(Saved entries)
----
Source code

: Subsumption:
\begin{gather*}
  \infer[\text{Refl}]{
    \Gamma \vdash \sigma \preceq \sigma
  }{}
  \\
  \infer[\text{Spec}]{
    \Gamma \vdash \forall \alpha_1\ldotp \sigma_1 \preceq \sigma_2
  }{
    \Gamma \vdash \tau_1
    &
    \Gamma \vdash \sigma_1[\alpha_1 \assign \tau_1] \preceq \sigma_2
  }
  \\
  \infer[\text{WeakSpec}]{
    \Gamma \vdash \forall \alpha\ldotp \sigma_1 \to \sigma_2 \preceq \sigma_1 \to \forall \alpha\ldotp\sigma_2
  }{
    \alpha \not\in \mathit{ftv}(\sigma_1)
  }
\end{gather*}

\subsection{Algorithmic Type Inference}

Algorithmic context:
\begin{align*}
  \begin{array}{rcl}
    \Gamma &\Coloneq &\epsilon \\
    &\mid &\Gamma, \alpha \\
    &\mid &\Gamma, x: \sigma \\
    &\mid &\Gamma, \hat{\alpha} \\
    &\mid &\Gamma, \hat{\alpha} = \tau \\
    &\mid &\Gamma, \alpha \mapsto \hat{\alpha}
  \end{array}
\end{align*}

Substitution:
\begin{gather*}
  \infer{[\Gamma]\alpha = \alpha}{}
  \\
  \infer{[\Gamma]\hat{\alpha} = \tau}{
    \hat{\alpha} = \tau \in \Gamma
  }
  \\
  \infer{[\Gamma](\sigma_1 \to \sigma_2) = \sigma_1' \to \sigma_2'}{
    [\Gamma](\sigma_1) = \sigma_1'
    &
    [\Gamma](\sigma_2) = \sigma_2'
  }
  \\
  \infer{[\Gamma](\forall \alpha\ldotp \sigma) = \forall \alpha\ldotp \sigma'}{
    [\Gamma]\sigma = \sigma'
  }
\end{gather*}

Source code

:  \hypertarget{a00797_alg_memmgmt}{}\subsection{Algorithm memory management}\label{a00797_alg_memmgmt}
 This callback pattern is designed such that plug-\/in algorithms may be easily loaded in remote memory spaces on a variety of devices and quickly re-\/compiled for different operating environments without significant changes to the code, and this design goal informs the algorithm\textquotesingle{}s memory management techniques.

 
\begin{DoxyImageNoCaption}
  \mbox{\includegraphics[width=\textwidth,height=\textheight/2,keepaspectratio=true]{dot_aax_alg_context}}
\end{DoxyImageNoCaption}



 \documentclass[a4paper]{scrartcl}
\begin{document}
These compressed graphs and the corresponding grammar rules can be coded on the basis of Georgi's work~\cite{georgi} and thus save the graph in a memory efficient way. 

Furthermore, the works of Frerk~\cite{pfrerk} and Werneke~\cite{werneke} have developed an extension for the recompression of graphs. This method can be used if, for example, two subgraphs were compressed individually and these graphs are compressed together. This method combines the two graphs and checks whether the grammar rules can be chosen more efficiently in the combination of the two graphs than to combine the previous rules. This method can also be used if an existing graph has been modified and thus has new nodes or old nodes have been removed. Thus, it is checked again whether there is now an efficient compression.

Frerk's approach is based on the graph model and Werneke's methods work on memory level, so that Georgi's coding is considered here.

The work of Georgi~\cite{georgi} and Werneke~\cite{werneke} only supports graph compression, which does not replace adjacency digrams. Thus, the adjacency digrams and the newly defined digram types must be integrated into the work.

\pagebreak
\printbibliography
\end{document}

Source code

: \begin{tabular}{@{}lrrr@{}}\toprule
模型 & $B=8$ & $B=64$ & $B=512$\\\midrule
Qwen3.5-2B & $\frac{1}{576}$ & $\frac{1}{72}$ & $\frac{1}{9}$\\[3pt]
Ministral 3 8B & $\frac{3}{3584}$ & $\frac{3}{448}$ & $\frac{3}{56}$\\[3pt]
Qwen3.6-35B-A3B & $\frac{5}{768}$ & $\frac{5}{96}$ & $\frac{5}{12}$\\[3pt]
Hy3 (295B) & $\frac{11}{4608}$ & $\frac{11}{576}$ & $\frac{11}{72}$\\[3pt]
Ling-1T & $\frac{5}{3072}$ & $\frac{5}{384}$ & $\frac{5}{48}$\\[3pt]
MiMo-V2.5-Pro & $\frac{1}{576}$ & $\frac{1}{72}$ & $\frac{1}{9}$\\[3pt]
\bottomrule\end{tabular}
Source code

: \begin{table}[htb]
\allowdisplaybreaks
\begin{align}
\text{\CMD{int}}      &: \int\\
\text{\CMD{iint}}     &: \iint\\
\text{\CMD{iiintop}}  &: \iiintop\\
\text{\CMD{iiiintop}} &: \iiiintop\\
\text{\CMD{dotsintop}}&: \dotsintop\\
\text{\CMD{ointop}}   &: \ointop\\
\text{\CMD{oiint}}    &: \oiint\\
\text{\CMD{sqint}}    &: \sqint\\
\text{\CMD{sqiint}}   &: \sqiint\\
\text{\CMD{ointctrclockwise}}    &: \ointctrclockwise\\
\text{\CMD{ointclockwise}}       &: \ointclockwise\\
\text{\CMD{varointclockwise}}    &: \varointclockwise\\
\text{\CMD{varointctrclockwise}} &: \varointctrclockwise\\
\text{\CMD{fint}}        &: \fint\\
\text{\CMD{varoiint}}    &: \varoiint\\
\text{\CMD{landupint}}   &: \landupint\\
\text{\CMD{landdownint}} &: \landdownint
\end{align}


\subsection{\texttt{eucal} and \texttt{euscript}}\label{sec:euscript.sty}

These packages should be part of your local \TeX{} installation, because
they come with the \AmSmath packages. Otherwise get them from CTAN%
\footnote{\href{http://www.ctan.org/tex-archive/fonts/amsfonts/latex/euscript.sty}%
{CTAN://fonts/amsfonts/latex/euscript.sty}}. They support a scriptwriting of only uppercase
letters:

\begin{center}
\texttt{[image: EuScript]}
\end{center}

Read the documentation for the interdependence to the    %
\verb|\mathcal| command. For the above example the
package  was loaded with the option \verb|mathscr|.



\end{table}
----
▸ **Work item**
Your task is to find every line above containing the word "efficient" and copy it.

▸ **Response area**
These compressed graphs and the corresponding grammar rules can be coded on the basis of Georgi's work~\cite{georgi} and thus save the graph in a memory efficient way. 
Furthermore, the works of Frerk~\cite{pfrerk} and Werneke~\cite{werneke} have developed an extension for the recompression of graphs. This method can be used if, for example, two subgraphs were compressed individually and these graphs are compressed together. This method combines the two graphs and checks whether the grammar rules can be chosen more efficiently in the combination of the two graphs than to combine the previous rules. This method can also be used if an existing graph has been modified and thus has new nodes or old nodes have been removed. Thus, it is checked again whether there is now an efficient compression.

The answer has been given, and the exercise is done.